50% of your final grade will be the average of the five outside of class project grades.  30% of your final grade will come from your folio of in-class paintings from the model (remember that I will be there to help you through each one).  10% of your final grade will come from your improvement throughout the course, your attitude to painting and class participation, and the remaining 10% will come from your art movement presentation.  If you take this class seriously and exhibit genuine effort, you will do just fine.



Attendance
You MUST come to class.  This class will meet only a few times throughout the term.  In order to get the most out of this course, you need to be in class for all of them.  Class is your time to work in an environment where you have access to me and your classmates.  Take advantage of this as it will greatly inform the time spent painting outside of class.  If you don’t, it will certainly be reflected in the quality of your work.
Because I’m a realist, I understand that there might be a time where you might not be able to attend class, whether from sickness or car trouble or family emergency.  Therefore, if you are part of the evening class, you’ll get one freebie absence before your final grade is adversely affected.

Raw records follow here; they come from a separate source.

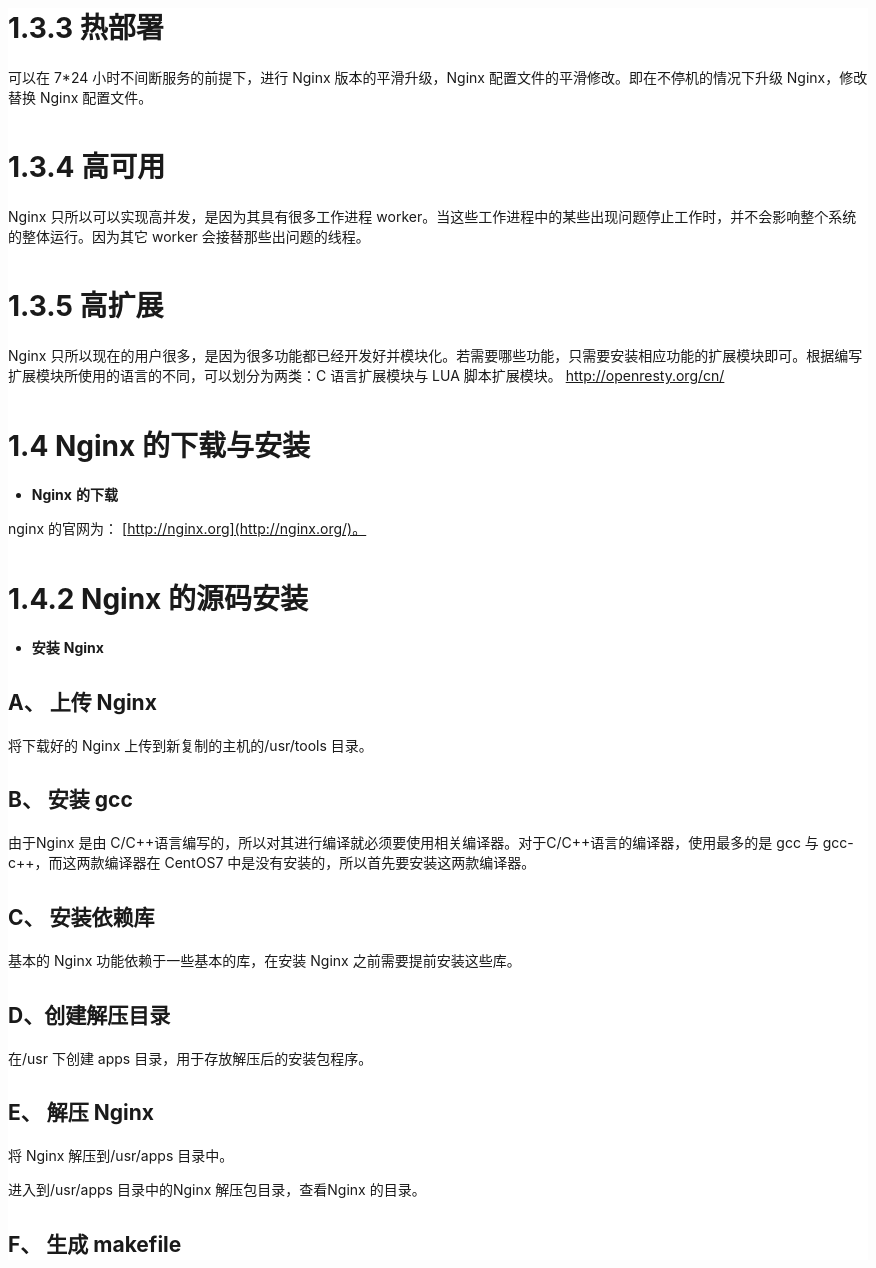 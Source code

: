 # 1.3.3 热部署

可以在 7*24 小时不间断服务的前提下，进行 Nginx 版本的平滑升级，Nginx 配置文件的平滑修改。即在不停机的情况下升级 Nginx，修改替换 Nginx 配置文件。

# 1.3.4 高可用

Nginx 只所以可以实现高并发，是因为其具有很多工作进程 worker。当这些工作进程中的某些出现问题停止工作时，并不会影响整个系统的整体运行。因为其它 worker 会接替那些出问题的线程。

# 1.3.5 高扩展

Nginx 只所以现在的用户很多，是因为很多功能都已经开发好并模块化。若需要哪些功能，只需要安装相应功能的扩展模块即可。根据编写扩展模块所使用的语言的不同，可以划分为两类：C 语言扩展模块与 LUA 脚本扩展模块。 http://openresty.org/cn/

# 1.4 Nginx 的下载与安装

- **Nginx** **的下载**

nginx 的官网为： [http://nginx.org](http://nginx.org/)。

# 1.4.2 Nginx 的源码安装

- **安装** **Nginx**

## A、 上传 Nginx

将下载好的 Nginx 上传到新复制的主机的/usr/tools 目录。

## B、 安装 gcc

由于Nginx 是由 C/C++语言编写的，所以对其进行编译就必须要使用相关编译器。对于C/C++语言的编译器，使用最多的是 gcc 与 gcc-c++，而这两款编译器在 CentOS7 中是没有安装的，所以首先要安装这两款编译器。

## C、 安装依赖库

基本的 Nginx 功能依赖于一些基本的库，在安装 Nginx 之前需要提前安装这些库。

## D、创建解压目录

在/usr 下创建 apps 目录，用于存放解压后的安装包程序。

## E、 解压 Nginx

将 Nginx 解压到/usr/apps 目录中。

进入到/usr/apps 目录中的Nginx 解压包目录，查看Nginx 的目录。

## F、 生成 makefile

If you are part of the morning class, you will get 2 freebie absences before your final grade is affected.  If you have more absences beyond your initial limit, your final grade will drop an entire letter grade after all other calculations have been determined, with an additional third of a letter grade for every absence beyond the penalizing one.  Arriving to class more than 20 minutes late or leaving more than 20 minutes early will count for half an absence each time, as will taking more than a 20 minute break in the middle of class.

Required Materials
This course is taught as an oil painting class.  As a result, you would get the most out of it by using oil paints.  However, I also have some wisdom regarding other painting media, particularly acrylic.  The only specific requirements for in class materials are:

-White and gray toned paper and backing to be used in the first class period
-black, white and red/brown (sanguine) conte crayon
- a number of appropriately primed supports on which to paint in class (this could be a canvas paper pad [also called canvasette], sized paper of similar dimensions, panels, stretched canvases, etc.)  At least three of these must be pre-toned medium green gray, and at least three of them must be pre-toned medium reddish brown (“pre-toned” means dry!) Size is completely up to you, However, the last couple of poses in class will be over a period of days and I’ll encourage you to paint much larger than you might be used to!  You are also responsible for any support materials for said supports.
-a dish to pass at Final Critique

At the beginning of each class ALWAYS have at least one support ready on which to paint.

 As you are already experienced painters, it is up to you decide exactly what materials you will need for your paintings.  I will certainly have suggestions and input regarding tools and technique.  Painting is potentially very expensive.  That being said, to make the best work you must be willing to invest in quality tools and materials, though “quality” does not necessarily mean “expensive.”  We’ll certainly talk about this in class.  The outside of class paintings will have one common requirement: they will have to be on a non-commercially produced support.  Here are also a few indispensable colors: titanium or flake white, ivory black, plus yellow ochre, and a prismatic orange, yellow, blue, and red.  All other colors are welcome, but you should have at least those listed.   

You must have a serious attitude toward drawing and painting throughout the course.

Finally, as we all come to this class with different experience, ability, and confidence, it is essential that you treat me, each other, this course and studio with respect.  Failing to do so will result in your dismissal from class.